Kramer Larry A, Hasan Khader M, Sargsyan Ashot E, Wolinsky Jerry S, Hamilton Douglas R, Riascos Roy F, Carson William K, Heimbigner Jared, Patel Vipulkumar S, Romo Seferino, Otto Christian
Department of Diagnostic and Interventional Imaging, University of Texas Health Science Center at Houston, Houston, Texas, USA.
Wyle Integrated Science and Engineering, Houston, Texas, USA.
J Magn Reson Imaging. 2015 Dec;42(6):1560-71. doi: 10.1002/jmri.24923. Epub 2015 Apr 27.
To quantify the change in cerebral spinal fluid (CSF) production rate and maximum systolic velocity in astronauts before and after exposure to microgravity and identify any physiologic trend and/or risk factor related to intracranial hypertension.

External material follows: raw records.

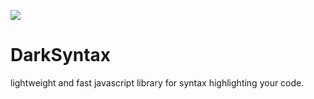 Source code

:<img src="https://mobcat.zip/DarkSyntax/icon.gif"><h1>DarkSyntax</h1>
lightweight and fast javascript library for syntax highlighting your code.

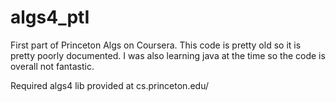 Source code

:# algs4_ptI
First part of Princeton Algs on Coursera.
This code is pretty old so it is pretty poorly documented.  I was also learning java at the time so the code is overall
not fantastic.

Required algs4 lib provided at cs.princeton.edu/
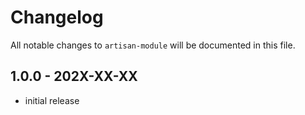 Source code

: # Changelog

All notable changes to `artisan-module` will be documented in this file.

## 1.0.0 - 202X-XX-XX

- initial release
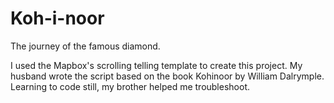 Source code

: # Koh-i-noor
The journey of the famous diamond.

I used the Mapbox's scrolling telling template to create this project. My husband wrote the script based on the book Kohinoor by William Dalrymple.
Learning to code still, my brother helped me troubleshoot.
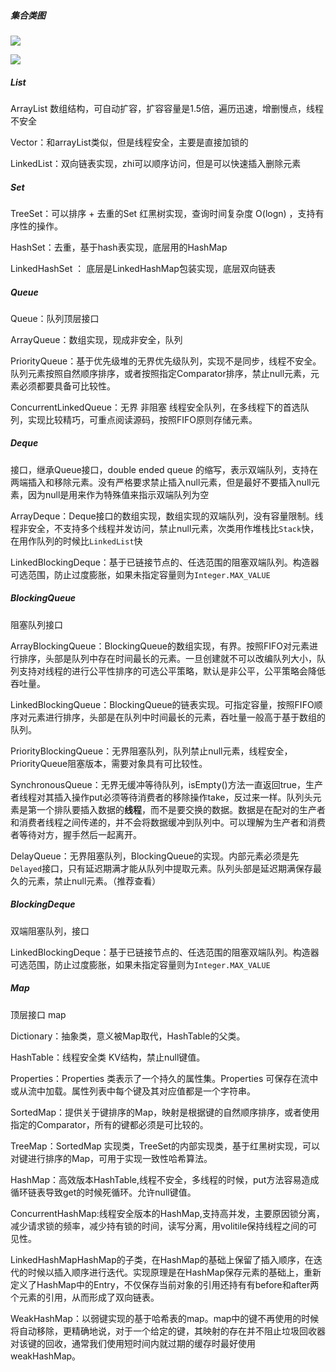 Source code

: ##### 集合类图

![](https://pdai.tech/images/java_collections_overview.png)



![](https://images2015.cnblogs.com/blog/818454/201610/818454-20161010004545490-287699251.jpg)

##### List

ArrayList  数组结构，可自动扩容，扩容容量是1.5倍，遍历迅速，增删慢点，线程不安全

Vector：和arrayList类似，但是线程安全，主要是直接加锁的

LinkedList：双向链表实现，zhi可以顺序访问，但是可以快速插入删除元素

##### Set

TreeSet：可以排序 + 去重的Set 红黑树实现，查询时间复杂度  O(logn) ，支持有序性的操作。

HashSet：去重，基于hash表实现，底层用的HashMap

LinkedHashSet ： 底层是LinkedHashMap包装实现，底层双向链表

##### Queue

Queue：队列顶层接口

ArrayQueue：数组实现，现成非安全，队列

PriorityQueue：基于优先级堆的无界优先级队列，实现不是同步，线程不安全。队列元素按照自然顺序排序，或者按照指定Comparator排序，禁止null元素，元素必须都要具备可比较性。

ConcurrentLinkedQueue：无界 非阻塞 线程安全队列，在多线程下的首选队列，实现比较精巧，可重点阅读源码，按照FIFO原则存储元素。

##### Deque

接口，继承Queue接口，double ended queue 的缩写，表示双端队列，支持在两端插入和移除元素。没有严格要求禁止插入null元素，但是最好不要插入null元素，因为null是用来作为特殊值来指示双端队列为空

ArrayDeque：Deque接口的数组实现，数组实现的双端队列，没有容量限制。线程非安全，不支持多个线程并发访问，禁止null元素，次类用作堆栈比`Stack`快，在用作队列的时候比`LinkedList`快

LinkedBlockingDeque：基于已链接节点的、任选范围的阻塞双端队列。构造器可选范围，防止过度膨胀，如果未指定容量则为`Integer.MAX_VALUE`

##### BlockingQueue

阻塞队列接口

ArrayBlockingQueue：BlockingQueue的数组实现，有界。按照FIFO对元素进行排序，头部是队列中存在时间最长的元素。一旦创建就不可以改编队列大小，队列支持对线程的进行公平性排序的可选公平策略，默认是非公平，公平策略会降低吞吐量。

LinkedBlockingQueue：BlockingQueue的链表实现。可指定容量，按照FIFO顺序对元素进行排序，头部是在队列中时间最长的元素，吞吐量一般高于基于数组的队列。

PriorityBlockingQueue：无界阻塞队列，队列禁止null元素，线程安全，PriorityQueue阻塞版本，需要对象具有可比较性。

SynchronousQueue：无界无缓冲等待队列，isEmpty()方法一直返回true，生产者线程对其插入操作put必须等待消费者的移除操作take，反过来一样。队列头元素是第一个排队要插入数据的**线程**，而不是要交换的数据。数据是在配对的生产者和消费者线程之间传递的，并不会将数据缓冲到队列中。可以理解为生产者和消费者等待对方，握手然后一起离开。

DelayQueue：无界阻塞队列，BlockingQueue的实现。内部元素必须是先`Delayed`接口，只有延迟期满才能从队列中提取元素。队列头部是延迟期满保存最久的元素，禁止null元素。（推荐查看）



##### BlockingDeque

双端阻塞队列，接口

LinkedBlockingDeque：基于已链接节点的、任选范围的阻塞双端队列。构造器可选范围，防止过度膨胀，如果未指定容量则为`Integer.MAX_VALUE` 

##### Map

顶层接口 map

Dictionary：抽象类，意义被Map取代，HashTable的父类。

HashTable：线程安全类 KV结构，禁止null键值。

Properties：Properties 类表示了一个持久的属性集。Properties 可保存在流中或从流中加载。属性列表中每个键及其对应值都是一个字符串。

SortedMap：提供关于键排序的Map，映射是根据键的自然顺序排序，或者使用指定的Comparator，所有的键都必须是可比较的。

TreeMap：SortedMap 实现类，TreeSet的内部实现类，基于红黑树实现，可以对键进行排序的Map，可用于实现一致性哈希算法。

HashMap：高效版本HashTable,线程不安全，多线程的时候，put方法容易造成循环链表导致get的时候死循环。允许null键值。

ConcurrentHashMap:线程安全版本的HashMap,支持高并发，主要原因锁分离，减少请求锁的频率，减少持有锁的时间，读写分离，用volitile保持线程之间的可见性。

LinkedHashMapHashMap的子类，在HashMap的基础上保留了插入顺序，在迭代的时候以插入顺序进行迭代。实现原理是在HashMap保存元素的基础上，重新定义了HashMap中的Entry，不仅保存当前对象的引用还持有有before和after两个元素的引用，从而形成了双向链表。

WeakHashMap：以弱键实现的基于哈希表的map。map中的键不再使用的时候将自动移除，更精确地说，对于一个给定的键，其映射的存在并不阻止垃圾回收器对该键的回收，通常我们使用短时间内就过期的缓存时最好使用weakHashMap。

Following Institutional Review Board (IRB) approval, with waiver of informed consent, a retrospective review of 27 astronauts imaged at 3T was done. Qualitative analysis was performed on T2 -weighted axial images through the orbits for degree of flattening of the posterior globe according to the following grades: 0 = none, 1 = mild, 2 = moderate, and 3 = severe. One grade level change postflight was considered significant for exposure to intracranial hypertension. CSF production rate and maximum systolic velocity was calculated from cine phase-contrast magnetic resonance imaging and compared to seven healthy controls.
Fourteen astronauts were studied. The preflight CSF production rate in astronauts was similar to controls (P = 0.83). Six astronauts with significant posterior globe flattening demonstrated a 70% increase in CSF production rate postflight compared to baseline (P = 0.01). There was a significant increase in CSF maximum systolic velocity in the subgroup without posterior globe flattening (P = 0.01).
The increased postflight CSF production rate in astronauts with positive flattening is compatible with the hypothesis of microgravity-induced intracranial hypertension inferring downregulation in CSF production in microgravity that is upregulated upon return to normal gravity. Increased postflight CSF maximum systolic velocity in astronauts with negative flattening suggests increased craniospinal compliance and a potential negative risk factor to microgravity-induced intracranial hypertension.
量化宇航员在暴露于微重力环境前后脑脊液(CSF)生成率和最大收缩速度的变化,并确定与颅内高压相关的任何生理趋势和/或风险因素。
经机构审查委员会(IRB)批准并豁免知情同意后,对27名在3T磁场下成像的宇航员进行了回顾性研究。通过眼眶的T2加权轴向图像进行定性分析,根据以下分级评估后极部眼球扁平化程度:0级 = 无,1级 = 轻度,2级 = 中度,3级 = 重度。飞行后分级变化1级被认为是暴露于颅内高压的显著变化。通过电影相位对比磁共振成像计算脑脊液生成率和最大收缩速度,并与7名健康对照者进行比较。
研究了14名宇航员。宇航员飞行前的脑脊液生成率与对照组相似(P = 0.83)。6名后极部眼球显著扁平化的宇航员飞行后脑脊液生成率较基线增加了70%(P = 0.01)。在无后极部眼球扁平化的亚组中,脑脊液最大收缩速度显著增加(P = 0.01)。
眼球扁平化阳性的宇航员飞行后脑脊液生成率增加,这与微重力诱导颅内高压的假说相符,该假说推断微重力环境下脑脊液生成下调,返回正常重力后上调。眼球扁平化阴性的宇航员飞行后脑脊液最大收缩速度增加,提示颅脊髓顺应性增加,这可能是微重力诱导颅内高压的一个潜在负性风险因素。